## [ABOUT THIS EXERCISE]
Leave every picture out and give back the lines below from the first through the line that holds "to the house of Israel.", exactly as written.
• • • • • • •
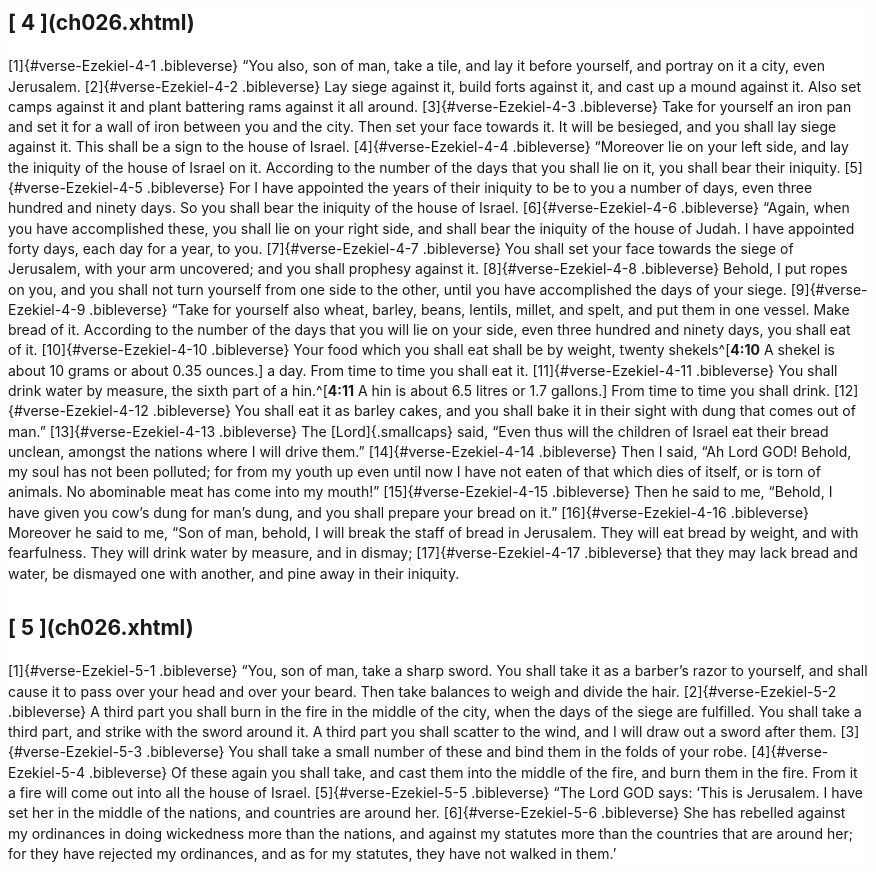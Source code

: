 <h2 class="chaptertitle">[&nbsp;4&nbsp;](ch026.xhtml)<span><span id="chapter-Ezekiel-4"></span></span></h2>
 
[1]{#verse-Ezekiel-4-1 .bibleverse} “You also, son of man, take a tile, and lay it before yourself, and portray on it a city, even Jerusalem. [2]{#verse-Ezekiel-4-2 .bibleverse} Lay siege against it, build forts against it, and cast up a mound against it. Also set camps against it and plant battering rams against it all around. [3]{#verse-Ezekiel-4-3 .bibleverse} Take for yourself an iron pan and set it for a wall of iron between you and the city. Then set your face towards it. It will be besieged, and you shall lay siege against it. This shall be a sign to the house of Israel. 
[4]{#verse-Ezekiel-4-4 .bibleverse} “Moreover lie on your left side, and lay the iniquity of the house of Israel on it. According to the number of the days that you shall lie on it, you shall bear their iniquity. [5]{#verse-Ezekiel-4-5 .bibleverse} For I have appointed the years of their iniquity to be to you a number of days, even three hundred and ninety days. So you shall bear the iniquity of the house of Israel. 
[6]{#verse-Ezekiel-4-6 .bibleverse} “Again, when you have accomplished these, you shall lie on your right side, and shall bear the iniquity of the house of Judah. I have appointed forty days, each day for a year, to you. [7]{#verse-Ezekiel-4-7 .bibleverse} You shall set your face towards the siege of Jerusalem, with your arm uncovered; and you shall prophesy against it. [8]{#verse-Ezekiel-4-8 .bibleverse} Behold, I put ropes on you, and you shall not turn yourself from one side to the other, until you have accomplished the days of your siege. 
[9]{#verse-Ezekiel-4-9 .bibleverse} “Take for yourself also wheat, barley, beans, lentils, millet, and spelt, and put them in one vessel. Make bread of it. According to the number of the days that you will lie on your side, even three hundred and ninety days, you shall eat of it. [10]{#verse-Ezekiel-4-10 .bibleverse} Your food which you shall eat shall be by weight, twenty shekels^[**4:10** A shekel is about 10 grams or about 0.35 ounces.] a day. From time to time you shall eat it. [11]{#verse-Ezekiel-4-11 .bibleverse} You shall drink water by measure, the sixth part of a hin.^[**4:11** A hin is about 6.5 litres or 1.7 gallons.] From time to time you shall drink. [12]{#verse-Ezekiel-4-12 .bibleverse} You shall eat it as barley cakes, and you shall bake it in their sight with dung that comes out of man.” [13]{#verse-Ezekiel-4-13 .bibleverse} The [Lord]{.smallcaps} said, “Even thus will the children of Israel eat their bread unclean, amongst the nations where I will drive them.” 
[14]{#verse-Ezekiel-4-14 .bibleverse} Then I said, “Ah Lord GOD! Behold, my soul has not been polluted; for from my youth up even until now I have not eaten of that which dies of itself, or is torn of animals. No abominable meat has come into my mouth!” 
[15]{#verse-Ezekiel-4-15 .bibleverse} Then he said to me, “Behold, I have given you cow’s dung for man’s dung, and you shall prepare your bread on it.” 
[16]{#verse-Ezekiel-4-16 .bibleverse} Moreover he said to me, “Son of man, behold, I will break the staff of bread in Jerusalem. They will eat bread by weight, and with fearfulness. They will drink water by measure, and in dismay; [17]{#verse-Ezekiel-4-17 .bibleverse} that they may lack bread and water, be dismayed one with another, and pine away in their iniquity. 

<h2 class="chaptertitle">[&nbsp;5&nbsp;](ch026.xhtml)<span><span id="chapter-Ezekiel-5"></span></span></h2>
 
[1]{#verse-Ezekiel-5-1 .bibleverse} “You, son of man, take a sharp sword. You shall take it as a barber’s razor to yourself, and shall cause it to pass over your head and over your beard. Then take balances to weigh and divide the hair. [2]{#verse-Ezekiel-5-2 .bibleverse} A third part you shall burn in the fire in the middle of the city, when the days of the siege are fulfilled. You shall take a third part, and strike with the sword around it. A third part you shall scatter to the wind, and I will draw out a sword after them. [3]{#verse-Ezekiel-5-3 .bibleverse} You shall take a small number of these and bind them in the folds of your robe. [4]{#verse-Ezekiel-5-4 .bibleverse} Of these again you shall take, and cast them into the middle of the fire, and burn them in the fire. From it a fire will come out into all the house of Israel. 
[5]{#verse-Ezekiel-5-5 .bibleverse} “The Lord GOD says: ‘This is Jerusalem. I have set her in the middle of the nations, and countries are around her. [6]{#verse-Ezekiel-5-6 .bibleverse} She has rebelled against my ordinances in doing wickedness more than the nations, and against my statutes more than the countries that are around her; for they have rejected my ordinances, and as for my statutes, they have not walked in them.’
• • • • • • •
## [TASK OUTPUT]
Source code

: <h2 class="chaptertitle">[&nbsp;4&nbsp;](ch026.xhtml)<span><span id="chapter-Ezekiel-4"></span></span></h2>
 
[1]{#verse-Ezekiel-4-1 .bibleverse} “You also, son of man, take a tile, and lay it before yourself, and portray on it a city, even Jerusalem. [2]{#verse-Ezekiel-4-2 .bibleverse} Lay siege against it, build forts against it, and cast up a mound against it. Also set camps against it and plant battering rams against it all around. [3]{#verse-Ezekiel-4-3 .bibleverse} Take for yourself an iron pan and set it for a wall of iron between you and the city. Then set your face towards it. It will be besieged, and you shall lay siege against it. This shall be a sign to the house of Israel. 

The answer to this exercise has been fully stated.